[Your objective] Of all the entries below, retype only the lines from the one with "- SessionSettings -> SessionName" through the one with "## K8s Operator", exactly as they appear.

[Provided entries]
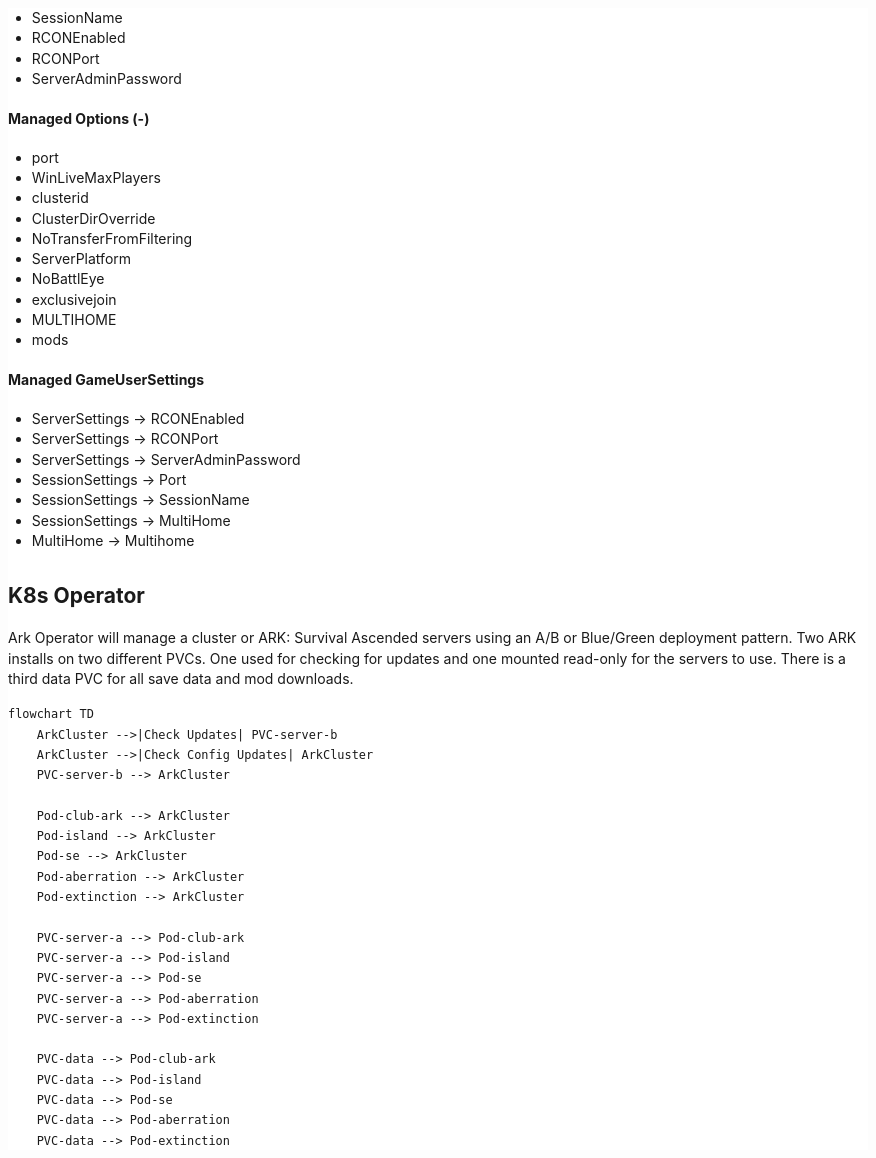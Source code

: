 - SessionName
- RCONEnabled
- RCONPort
- ServerAdminPassword

#### Managed Options (-)

- port
- WinLiveMaxPlayers
- clusterid
- ClusterDirOverride
- NoTransferFromFiltering
- ServerPlatform
- NoBattlEye
- exclusivejoin
- MULTIHOME
- mods

#### Managed GameUserSettings

- ServerSettings -> RCONEnabled
- ServerSettings -> RCONPort
- ServerSettings -> ServerAdminPassword
- SessionSettings -> Port
- SessionSettings -> SessionName
- SessionSettings -> MultiHome
- MultiHome -> Multihome

## K8s Operator

Ark Operator will manage a cluster or ARK: Survival Ascended servers using an A/B or Blue/Green deployment pattern. Two ARK installs on two different PVCs. One used for checking for updates and one mounted read-only for the servers to use. There is a third data PVC for all save data and mod downloads.

```mermaid
flowchart TD
    ArkCluster -->|Check Updates| PVC-server-b
    ArkCluster -->|Check Config Updates| ArkCluster
    PVC-server-b --> ArkCluster

    Pod-club-ark --> ArkCluster
    Pod-island --> ArkCluster
    Pod-se --> ArkCluster
    Pod-aberration --> ArkCluster
    Pod-extinction --> ArkCluster

    PVC-server-a --> Pod-club-ark
    PVC-server-a --> Pod-island
    PVC-server-a --> Pod-se
    PVC-server-a --> Pod-aberration
    PVC-server-a --> Pod-extinction

    PVC-data --> Pod-club-ark
    PVC-data --> Pod-island
    PVC-data --> Pod-se
    PVC-data --> Pod-aberration
    PVC-data --> Pod-extinction
```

[Answer to the exercise]
- SessionSettings -> SessionName
- SessionSettings -> MultiHome
- MultiHome -> Multihome

## K8s Operator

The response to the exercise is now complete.